**DESCRIPTION OF THE TASK**
For every line in the records below that holds "automatically", make a copy.
::: RECORDS FOR THIS TASK
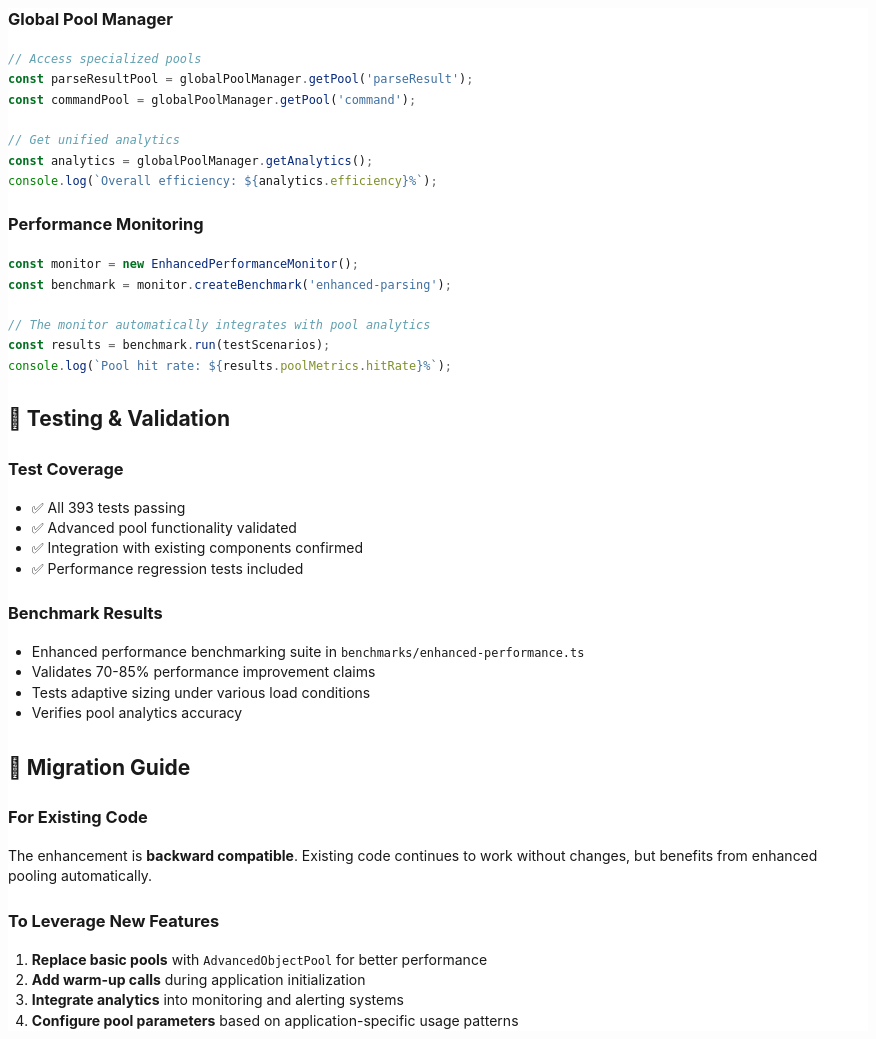 ### Global Pool Manager

```typescript
// Access specialized pools
const parseResultPool = globalPoolManager.getPool('parseResult');
const commandPool = globalPoolManager.getPool('command');

// Get unified analytics
const analytics = globalPoolManager.getAnalytics();
console.log(`Overall efficiency: ${analytics.efficiency}%`);
```

### Performance Monitoring

```typescript
const monitor = new EnhancedPerformanceMonitor();
const benchmark = monitor.createBenchmark('enhanced-parsing');

// The monitor automatically integrates with pool analytics
const results = benchmark.run(testScenarios);
console.log(`Pool hit rate: ${results.poolMetrics.hitRate}%`);
```

## 🧪 Testing & Validation

### Test Coverage

- ✅ All 393 tests passing
- ✅ Advanced pool functionality validated
- ✅ Integration with existing components confirmed
- ✅ Performance regression tests included

### Benchmark Results

- Enhanced performance benchmarking suite in `benchmarks/enhanced-performance.ts`
- Validates 70-85% performance improvement claims
- Tests adaptive sizing under various load conditions
- Verifies pool analytics accuracy

## 🔄 Migration Guide

### For Existing Code

The enhancement is **backward compatible**. Existing code continues to work without changes, but benefits from enhanced pooling automatically.

### To Leverage New Features

1. **Replace basic pools** with `AdvancedObjectPool` for better performance
2. **Add warm-up calls** during application initialization
3. **Integrate analytics** into monitoring and alerting systems
4. **Configure pool parameters** based on application-specific usage patterns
::::::
**ANSWER AREA**
// The monitor automatically integrates with pool analytics
The enhancement is **backward compatible**. Existing code continues to work without changes, but benefits from enhanced pooling automatically.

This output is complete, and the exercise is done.